◆ **Instructions for the task**
Set down all of the data that follows, keeping every character.

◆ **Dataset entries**
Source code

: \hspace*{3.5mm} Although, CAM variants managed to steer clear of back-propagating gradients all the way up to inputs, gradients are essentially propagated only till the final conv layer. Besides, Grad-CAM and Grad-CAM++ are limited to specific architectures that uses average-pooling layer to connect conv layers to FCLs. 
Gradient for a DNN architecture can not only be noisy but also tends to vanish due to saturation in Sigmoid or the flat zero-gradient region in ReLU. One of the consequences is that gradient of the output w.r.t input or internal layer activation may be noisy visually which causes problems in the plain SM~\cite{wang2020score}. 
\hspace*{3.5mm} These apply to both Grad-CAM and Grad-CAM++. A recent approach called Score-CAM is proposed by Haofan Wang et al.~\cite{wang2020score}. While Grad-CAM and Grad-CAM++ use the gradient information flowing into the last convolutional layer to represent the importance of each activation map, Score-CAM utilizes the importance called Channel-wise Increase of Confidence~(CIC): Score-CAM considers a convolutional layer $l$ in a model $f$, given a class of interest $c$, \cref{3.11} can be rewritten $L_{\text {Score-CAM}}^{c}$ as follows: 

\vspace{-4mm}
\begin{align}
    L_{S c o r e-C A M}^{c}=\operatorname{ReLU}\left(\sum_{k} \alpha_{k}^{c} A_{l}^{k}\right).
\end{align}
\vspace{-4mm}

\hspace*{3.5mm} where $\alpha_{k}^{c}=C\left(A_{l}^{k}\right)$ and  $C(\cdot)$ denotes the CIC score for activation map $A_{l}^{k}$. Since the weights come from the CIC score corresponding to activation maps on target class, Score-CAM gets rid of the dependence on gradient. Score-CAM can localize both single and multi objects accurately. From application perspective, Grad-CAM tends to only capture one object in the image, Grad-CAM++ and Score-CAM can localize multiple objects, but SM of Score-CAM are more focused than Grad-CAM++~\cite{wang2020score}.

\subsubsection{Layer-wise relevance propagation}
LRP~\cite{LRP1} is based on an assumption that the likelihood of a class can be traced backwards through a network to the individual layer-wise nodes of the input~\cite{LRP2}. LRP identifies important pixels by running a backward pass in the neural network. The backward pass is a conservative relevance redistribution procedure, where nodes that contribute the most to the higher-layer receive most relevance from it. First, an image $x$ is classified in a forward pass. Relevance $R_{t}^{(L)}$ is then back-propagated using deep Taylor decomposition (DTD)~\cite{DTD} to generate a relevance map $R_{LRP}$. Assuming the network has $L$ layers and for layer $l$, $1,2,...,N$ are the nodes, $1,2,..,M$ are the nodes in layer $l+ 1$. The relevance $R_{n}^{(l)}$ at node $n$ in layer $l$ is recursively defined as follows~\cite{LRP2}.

◆ **Task result**
Source code

: \hspace*{3.5mm} Although, CAM variants managed to steer clear of back-propagating gradients all the way up to inputs, gradients are essentially propagated only till the final conv layer. Besides, Grad-CAM and Grad-CAM++ are limited to specific architectures that uses average-pooling layer to connect conv layers to FCLs. 
Gradient for a DNN architecture can not only be noisy but also tends to vanish due to saturation in Sigmoid or the flat zero-gradient region in ReLU. One of the consequences is that gradient of the output w.r.t input or internal layer activation may be noisy visually which causes problems in the plain SM~\cite{wang2020score}. 
\hspace*{3.5mm} These apply to both Grad-CAM and Grad-CAM++. A recent approach called Score-CAM is proposed by Haofan Wang et al.~\cite{wang2020score}. While Grad-CAM and Grad-CAM++ use the gradient information flowing into the last convolutional layer to represent the importance of each activation map, Score-CAM utilizes the importance called Channel-wise Increase of Confidence~(CIC): Score-CAM considers a convolutional layer $l$ in a model $f$, given a class of interest $c$, \cref{3.11} can be rewritten $L_{\text {Score-CAM}}^{c}$ as follows: 

\vspace{-4mm}
\begin{align}
    L_{S c o r e-C A M}^{c}=\operatorname{ReLU}\left(\sum_{k} \alpha_{k}^{c} A_{l}^{k}\right).
\end{align}
\vspace{-4mm}

\hspace*{3.5mm} where $\alpha_{k}^{c}=C\left(A_{l}^{k}\right)$ and  $C(\cdot)$ denotes the CIC score for activation map $A_{l}^{k}$. Since the weights come from the CIC score corresponding to activation maps on target class, Score-CAM gets rid of the dependence on gradient. Score-CAM can localize both single and multi objects accurately. From application perspective, Grad-CAM tends to only capture one object in the image, Grad-CAM++ and Score-CAM can localize multiple objects, but SM of Score-CAM are more focused than Grad-CAM++~\cite{wang2020score}.

\subsubsection{Layer-wise relevance propagation}
LRP~\cite{LRP1} is based on an assumption that the likelihood of a class can be traced backwards through a network to the individual layer-wise nodes of the input~\cite{LRP2}. LRP identifies important pixels by running a backward pass in the neural network. The backward pass is a conservative relevance redistribution procedure, where nodes that contribute the most to the higher-layer receive most relevance from it. First, an image $x$ is classified in a forward pass. Relevance $R_{t}^{(L)}$ is then back-propagated using deep Taylor decomposition (DTD)~\cite{DTD} to generate a relevance map $R_{LRP}$. Assuming the network has $L$ layers and for layer $l$, $1,2,...,N$ are the nodes, $1,2,..,M$ are the nodes in layer $l+ 1$. The relevance $R_{n}^{(l)}$ at node $n$ in layer $l$ is recursively defined as follows~\cite{LRP2}.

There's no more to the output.